Exemplo disso é como a mocinha toma consciência de sua importância antes da revelação principal do enredo, o que compromete – e muito! – a adaptação. Ela não é insegura apenas por natureza, mas por causa da insistente lembrança da morta, da contínua sensação de comparação e batalha com quem não pode enfrentar. Creio que flashbacks com Rebecca seriam uma maravilhosa adição, ainda que silentes, apenas para enfatizar a presença generalizada dela. Entretanto, a mudança mais bruta no roteiro se dá especialmente pela humanização de Maxim, que é apresentado como um personagem mais amável, fácil de ser justificado pelo espectador. A vilania então é invertida, quando o caso é que Rebecca não é a vilã da estória, muito menos Mrs. Danvers, o único personagem realmente execrável é Maxim, mesmo que as suas atitudes sejam amenizadas no filme. O crime torna-se – comicamente – “um acidente”. O dono de Manderley é na verdade, o dono das duas mulheres, pois não há diferença entre as esposas e o cachorro de estimação. Se bem-comportada, é acariciada e infantilizada; se subversiva, é anormal, sacrificada.

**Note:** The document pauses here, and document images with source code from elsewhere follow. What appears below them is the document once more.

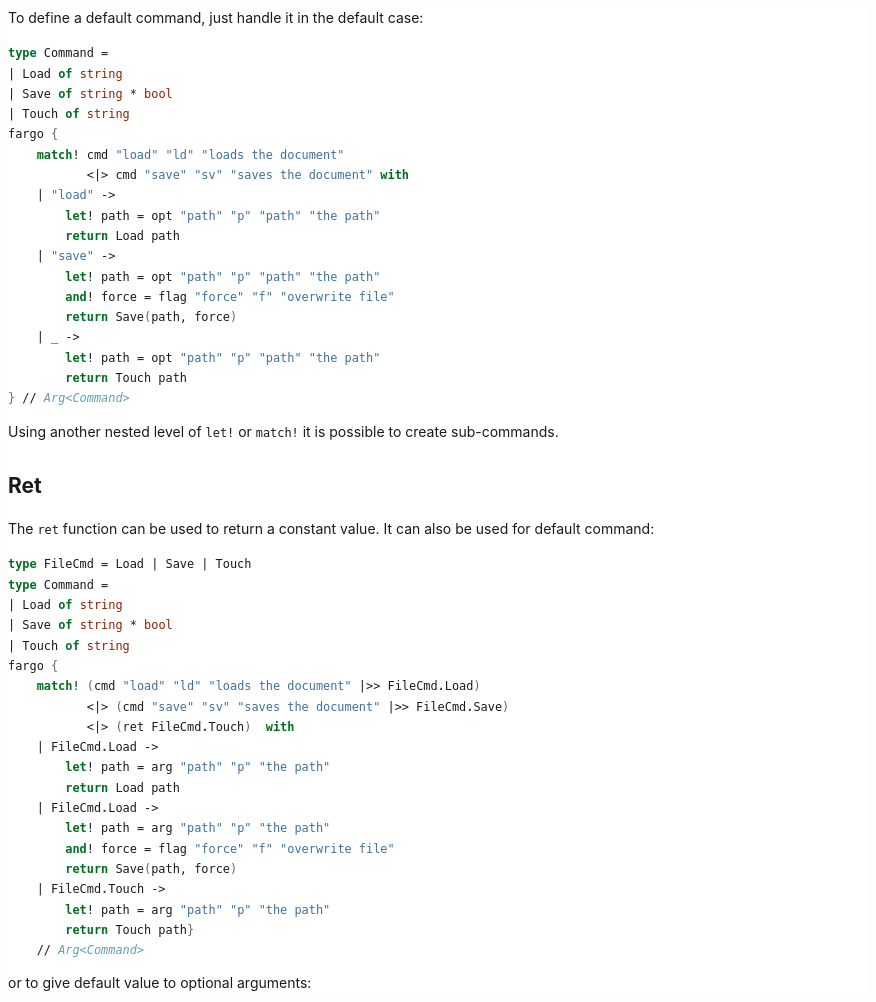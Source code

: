 To define a default command, just handle it in the default case:
```fsharp
type Command =
| Load of string
| Save of string * bool
| Touch of string
fargo {
    match! cmd "load" "ld" "loads the document"
           <|> cmd "save" "sv" "saves the document" with
    | "load" -> 
        let! path = opt "path" "p" "path" "the path"
        return Load path
    | "save" ->
        let! path = opt "path" "p" "path" "the path"
        and! force = flag "force" "f" "overwrite file"
        return Save(path, force)
    | _ ->
        let! path = opt "path" "p" "path" "the path"
        return Touch path
} // Arg<Command>
```

Using another nested level of `let!` or `match!` it is possible to create sub-commands. 

## Ret

The `ret` function can be used to return a constant value.
It can also be used for default command:
```fsharp
type FileCmd = Load | Save | Touch
type Command =
| Load of string
| Save of string * bool
| Touch of string
fargo {
    match! (cmd "load" "ld" "loads the document" |>> FileCmd.Load)
           <|> (cmd "save" "sv" "saves the document" |>> FileCmd.Save)
           <|> (ret FileCmd.Touch)  with
    | FileCmd.Load ->
        let! path = arg "path" "p" "the path"
        return Load path
    | FileCmd.Load ->
        let! path = arg "path" "p" "the path"
        and! force = flag "force" "f" "overwrite file"
        return Save(path, force)
    | FileCmd.Touch ->
        let! path = arg "path" "p" "the path"
        return Touch path}
    // Arg<Command>
```

or to give default value to optional arguments:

Rebecca, a Mulher Inesquecível, apesar de tantas falhas é um impressionante filme para sua época. Lembra um pouco Um Lugar Ao Sol, protagonizado por Elizabeth Taylor e possivelmente, quem gosta de um vai gostar do outro. Ambos contam com uma atuação feminina singular e uma atmosfera suficientemente arrebatadora. Uma das melhores cenas é o momento dos vídeos caseiros da lua de mel dos recém-casados, ainda que tenha drasticamente diminuído um dos melhores diálogos do livro. Para quem assistiu ao filme apenas, é uma cena bastante satisfatória, na qual a escuridão da sala e o aspecto sombrio das projeções dão um ar grave à conflituosa relação entre o par. Algumas trocas de locações e ocasiões são também louváveis, mais cinematográficas, pois é um bom filme sozinho. Em comparação ao livro, porém, falta fôlego e intensidade.
Vencedor de dois prêmios importantíssimos da Academia, Oscar de Melhor Filme e Melhor Fotografia, e com aprovação de 100% no Rotten Tomatoes, Rebecca, A Mulher Inesquecível é um clássico que todo fã inveterado do gênero deve assistir e apreciar.